3. If the public believes access to health care is a “right,” is that the best way to talk about the goal of universal coverage? If not, what is the best way to connect to Americans’ values in and around the health care issue?
4. We need to know much more about the sensitivity of the American public to the costs involved in extending health insurance coverage. How seriously should we take the surface commitment to pay more in taxes? How would the issue have to be framed to make that surface commitment into a more durable one? How important might the issue of containing health care costs be to getting the public to accept the costs of universal coverage?
5. How can advocates avoid the restricted choice counterattack that will inevitably be raised to any universal coverage plan? Should consumer choice be a central element of any universal coverage plan? If so, what is the best way to frame that?

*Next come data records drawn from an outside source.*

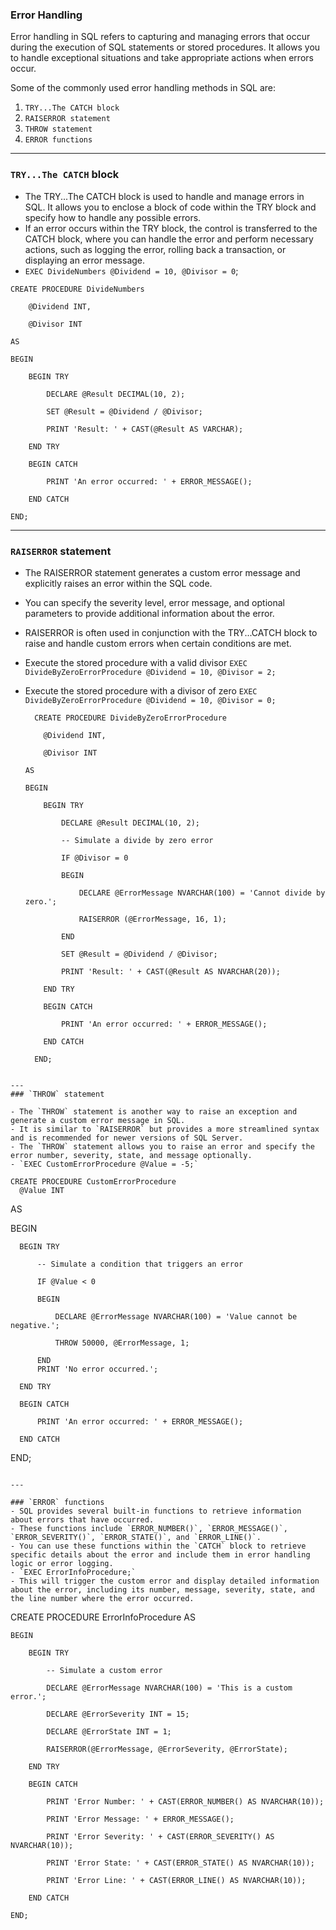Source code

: ### Error Handling

Error handling in SQL refers to capturing and managing errors that occur during the execution of SQL statements or stored procedures.
It allows you to handle exceptional situations and take appropriate actions when errors occur. 

Some of the commonly used error handling methods in SQL are:
 1. `TRY...The CATCH block `
 2. `RAISERROR statement`
 3. `THROW statement `
 4.  `ERROR functions`

---
### `TRY...The CATCH` block
- The TRY...The CATCH block is used to handle and manage errors in SQL. It allows you to enclose a block of code within the TRY block and specify how to handle any possible errors.
- If an error occurs within the TRY block, the control is transferred to the CATCH block, where you can handle the error and perform necessary actions, such as logging the error, rolling back a transaction, or displaying an error message.
- `EXEC DivideNumbers @Dividend = 10, @Divisor = 0`;

```
CREATE PROCEDURE DivideNumbers

    @Dividend INT,

    @Divisor INT

AS

BEGIN

    BEGIN TRY

        DECLARE @Result DECIMAL(10, 2);

        SET @Result = @Dividend / @Divisor;

        PRINT 'Result: ' + CAST(@Result AS VARCHAR);

    END TRY

    BEGIN CATCH

        PRINT 'An error occurred: ' + ERROR_MESSAGE();

    END CATCH

END;
```
---

### `RAISERROR` statement
- The RAISERROR statement generates a custom error message and explicitly raises an error within the SQL code.
- You can specify the severity level, error message, and optional parameters to provide additional information about the error.
- RAISERROR is often used in conjunction with the TRY...CATCH block to raise and handle custom errors when certain conditions are met.
- Execute the stored procedure with a valid divisor `EXEC DivideByZeroErrorProcedure @Dividend = 10, @Divisor = 2;`
- Execute the stored procedure with a divisor of zero `EXEC DivideByZeroErrorProcedure @Dividend = 10, @Divisor = 0;`

  ```
    CREATE PROCEDURE DivideByZeroErrorProcedure
  
      @Dividend INT,
  
      @Divisor INT
  
  AS
  
  BEGIN
  
      BEGIN TRY
  
          DECLARE @Result DECIMAL(10, 2);
  
          -- Simulate a divide by zero error
  
          IF @Divisor = 0
  
          BEGIN
  
              DECLARE @ErrorMessage NVARCHAR(100) = 'Cannot divide by zero.';
  
              RAISERROR (@ErrorMessage, 16, 1);
  
          END
        
          SET @Result = @Dividend / @Divisor;
  
          PRINT 'Result: ' + CAST(@Result AS NVARCHAR(20));
  
      END TRY
  
      BEGIN CATCH
  
          PRINT 'An error occurred: ' + ERROR_MESSAGE();
  
      END CATCH
  
    END;
 ```

---
### `THROW` statement

- The `THROW` statement is another way to raise an exception and generate a custom error message in SQL.
- It is similar to `RAISERROR` but provides a more streamlined syntax and is recommended for newer versions of SQL Server.
- The `THROW` statement allows you to raise an error and specify the error number, severity, state, and message optionally.
- `EXEC CustomErrorProcedure @Value = -5;`

```
    CREATE PROCEDURE CustomErrorProcedure
      @Value INT
  
  AS
  
  BEGIN
  
      BEGIN TRY
  
          -- Simulate a condition that triggers an error
  
          IF @Value < 0
  
          BEGIN
  
              DECLARE @ErrorMessage NVARCHAR(100) = 'Value cannot be negative.';
  
              THROW 50000, @ErrorMessage, 1;
  
          END
          PRINT 'No error occurred.';
  
      END TRY
  
      BEGIN CATCH
  
          PRINT 'An error occurred: ' + ERROR_MESSAGE();
  
      END CATCH
   END;
 ```

---

### `ERROR` functions
- SQL provides several built-in functions to retrieve information about errors that have occurred.
- These functions include `ERROR_NUMBER()`, `ERROR_MESSAGE()`, `ERROR_SEVERITY()`, `ERROR_STATE()`, and `ERROR_LINE()`.
- You can use these functions within the `CATCH` block to retrieve specific details about the error and include them in error handling logic or error logging.
- `EXEC ErrorInfoProcedure;`
- This will trigger the custom error and display detailed information about the error, including its number, message, severity, state, and the line number where the error occurred.

```
 CREATE PROCEDURE ErrorInfoProcedure
    AS
    
    BEGIN
    
        BEGIN TRY
    
            -- Simulate a custom error
    
            DECLARE @ErrorMessage NVARCHAR(100) = 'This is a custom error.';
    
            DECLARE @ErrorSeverity INT = 15;
    
            DECLARE @ErrorState INT = 1;
    
            RAISERROR(@ErrorMessage, @ErrorSeverity, @ErrorState);
    
        END TRY
    
        BEGIN CATCH
    
            PRINT 'Error Number: ' + CAST(ERROR_NUMBER() AS NVARCHAR(10));
    
            PRINT 'Error Message: ' + ERROR_MESSAGE();
    
            PRINT 'Error Severity: ' + CAST(ERROR_SEVERITY() AS NVARCHAR(10));
    
            PRINT 'Error State: ' + CAST(ERROR_STATE() AS NVARCHAR(10));
    
            PRINT 'Error Line: ' + CAST(ERROR_LINE() AS NVARCHAR(10));
    
        END CATCH
    
    END;
 ```


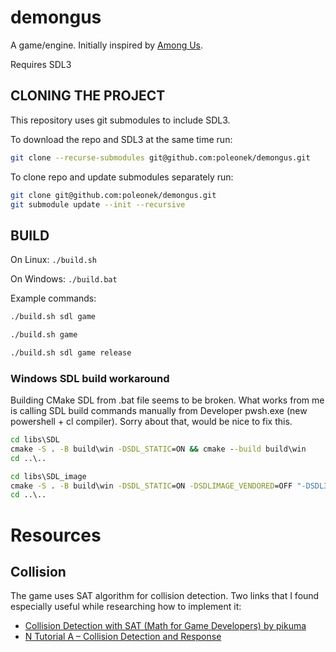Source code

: # demongus
A game/engine. Initially inspired by [Among Us](https://store.steampowered.com/app/945360/Among_Us/).

Requires SDL3

## CLONING THE PROJECT
This repository uses git submodules to include SDL3.

To download the repo and SDL3 at the same time run:
```bash
git clone --recurse-submodules git@github.com:poleonek/demongus.git
```
To clone repo and update submodules separately run:
```bash
git clone git@github.com:poleonek/demongus.git
git submodule update --init --recursive
```

## BUILD
On Linux: `./build.sh`

On Windows: `./build.bat`

Example commands:
```bash
./build.sh sdl game
```
```bash
./build.sh game
```
```bash
./build.sh sdl game release
```
### Windows SDL build workaround
Building CMake SDL from .bat file seems to be broken.
What works from me is calling SDL build commands manually from Developer pwsh.exe (new powershell + cl compiler).
Sorry about that, would be nice to fix this.
```bat
cd libs\SDL
cmake -S . -B build\win -DSDL_STATIC=ON && cmake --build build\win
cd ..\..

cd libs\SDL_image
cmake -S . -B build\win -DSDL_STATIC=ON -DSDLIMAGE_VENDORED=OFF "-DSDL3_DIR=..\SDL\build\win"
cd ..\..
```

# Resources
## Collision
The game uses SAT algorithm for collision detection.
Two links that I found especially useful while researching how to implement it:
- [Collision Detection with SAT (Math for Game Developers) by pikuma](https://www.youtube.com/watch?v=-EsWKT7Doww)
- [N Tutorial A – Collision Detection and Response](https://www.metanetsoftware.com/2016/n-tutorial-a-collision-detection-and-response)
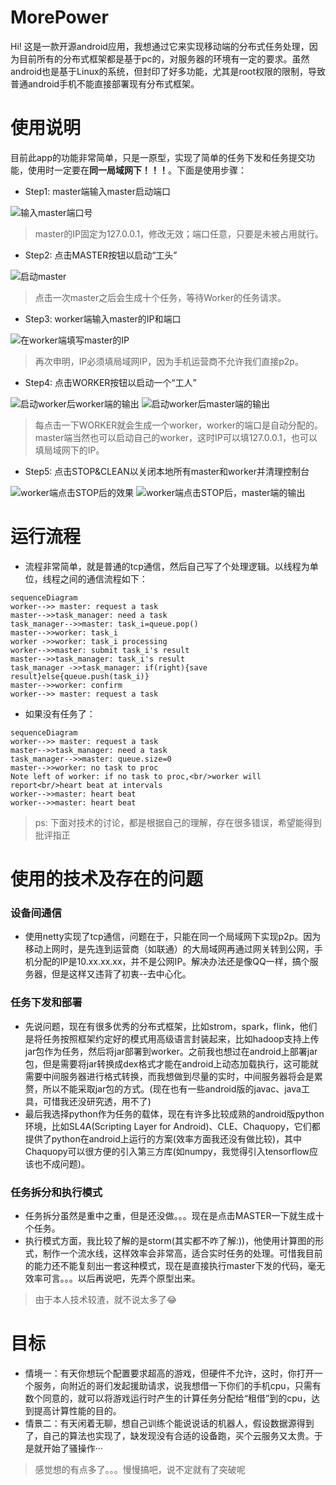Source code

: 
# MorePower

Hi! 这是一款开源android应用，我想通过它来实现移动端的分布式任务处理，因为目前所有的分布式框架都是基于pc的，对服务器的环境有一定的要求。虽然android也是基于Linux的系统，但封印了好多功能，尤其是root权限的限制，导致普通android手机不能直接部署现有分布式框架。

# 使用说明

目前此app的功能非常简单，只是一原型，实现了简单的任务下发和任务提交功能，使用时一定要在**同一局域网下！！！**。下面是使用步骤：

- Step1: master端输入master启动端口<br/>

<img src="doc/pic/_1_1.jpg" alt="输入master端口号" title="ner" style="max-height:500px">

>master的IP固定为127.0.0.1，修改无效；端口任意，只要是未被占用就行。

- Step2: 点击MASTER按钮以启动“工头”

<img src="doc/pic/_2_1.jpg" alt="启动master" style="max-height:500px">

>点击一次master之后会生成十个任务，等待Worker的任务请求。

- Step3: worker端输入master的IP和端口

<img src="doc/pic/_2_3.jpg" alt="在worker端填写master的IP" style="max-height:500px">

>再次申明，IP必须填局域网IP，因为手机运营商不允许我们直接p2p。

- Step4: 点击WORKER按钮以启动一个“工人”

<img src="doc/pic/_2_4.jpg" alt="启动worker后worker端的输出" style="max-height:500px"> <img src="doc/pic/_2_5.jpg" alt="启动worker后master端的输出" style="max-height:500px">

>每点击一下WORKER就会生成一个worker，worker的端口是自动分配的。master端当然也可以启动自己的worker，这时IP可以填127.0.0.1，也可以填局域网下的IP。

- Step5: 点击STOP&CLEAN以关闭本地所有master和worker并清理控制台

<img src="doc/pic/_2_6.jpg" alt="worker端点击STOP后的效果" style="max-height:500px"> <img src="doc/pic/_2_7.jpg" alt="worker端点击STOP后，master端的输出" style="max-height:500px">

# 运行流程

- 流程非常简单，就是普通的tcp通信，然后自己写了个处理逻辑。以线程为单位，线程之间的通信流程如下：
```mermaid
sequenceDiagram
worker-->> master: request a task
master-->>task_manager: need a task
task_manager-->>master: task_i=queue.pop()
master-->>worker: task_i
worker ->>worker: task_i processing
worker-->>master: submit task_i's result
master-->>task_manager: task_i's result
task_manager ->>task_manager: if(right){save result}else{queue.push(task_i)}
master-->>worker: confirm
worker-->> master: request a task
```
- 如果没有任务了：
```mermaid
sequenceDiagram
worker-->> master: request a task
master-->>task_manager: need a task
task_manager-->>master: queue.size=0
master-->>worker: no task to proc
Note left of worker: if no task to proc,<br/>worker will report<br/>heart beat at intervals
worker-->>master: heart beat
worker-->>master: heart beat
```

>ps: 下面对技术的讨论，都是根据自己的理解，存在很多错误，希望能得到批评指正

# 使用的技术及存在的问题
### 设备间通信
- 使用netty实现了tcp通信，问题在于，只能在同一个局域网下实现p2p。因为移动上网时，是先连到运营商（如联通）的大局域网再通过网关转到公网，手机分配的IP是10.xx.xx.xx，并不是公网IP。解决办法还是像QQ一样，搞个服务器，但是这样又违背了初衷--去中心化。
### 任务下发和部署
- 先说问题，现在有很多优秀的分布式框架，比如strom，spark，flink，他们是将任务按照框架约定好的模式用高级语言封装起来，比如hadoop支持上传jar包作为任务，然后将jar部署到worker。之前我也想过在android上部署jar包，但是需要将jar转换成dex格式才能在android上动态加载执行，这可能就需要中间服务器进行格式转换，而我想做到尽量的实时，中间服务器将会是累赘，所以不能采取jar包的方式。(现在也有一些android版的javac、java工具，可惜我还没研究透，用不了)
- 最后我选择python作为任务的载体，现在有许多比较成熟的android版python环境，比如SL4A(Scripting Layer for Android)、CLE、Chaquopy，它们都提供了python在android上运行的方案(效率方面我还没有做比较)，其中Chaquopy可以很方便的引入第三方库(如numpy，我觉得引入tensorflow应该也不成问题)。
### 任务拆分和执行模式
- 任务拆分虽然是重中之重，但是还没做。。。现在是点击MASTER一下就生成十个任务。
- 执行模式方面，我比较了解的是storm(其实都不咋了解:))，他使用计算图的形式，制作一个流水线，这样效率会非常高，适合实时任务的处理。可惜我目前的能力还不能复刻出一套这种模式，现在是直接执行master下发的代码，毫无效率可言。。。以后再说吧，先弄个原型出来。
>由于本人技术较渣，就不说太多了😂

# 目标
- 情境一：有天你想玩个配置要求超高的游戏，但硬件不允许，这时，你打开一个服务，向附近的哥们发起援助请求，说我想借一下你们的手机cpu，只需有数个同意的，就可以将游戏运行时产生的计算任务分配给“租借”到的cpu，达到提高计算性能的目的。
- 情景二：有天闲着无聊，想自己训练个能说说话的机器人，假设数据源得到了，自己的算法也实现了，缺发现没有合适的设备跑，买个云服务又太贵。于是就开始了骚操作···
>感觉想的有点多了。。。慢慢搞吧，说不定就有了突破呢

6. The public appears to support the general goal of universal coverage but seems shaky on the scale of the effort needed to meet that goal. What is the best and most effective way of making clear the scale of effort needed to actually attain universal coverage?
7. The public appears to support a wide range of possible ways to increase coverage, but it is unclear which, if any, of these approaches the public identifies as particularly effective. Can the public be led to identify progress toward universal coverage with a few key reforms that would stand out from the rest? If so, which ones and how should advocates talk about them?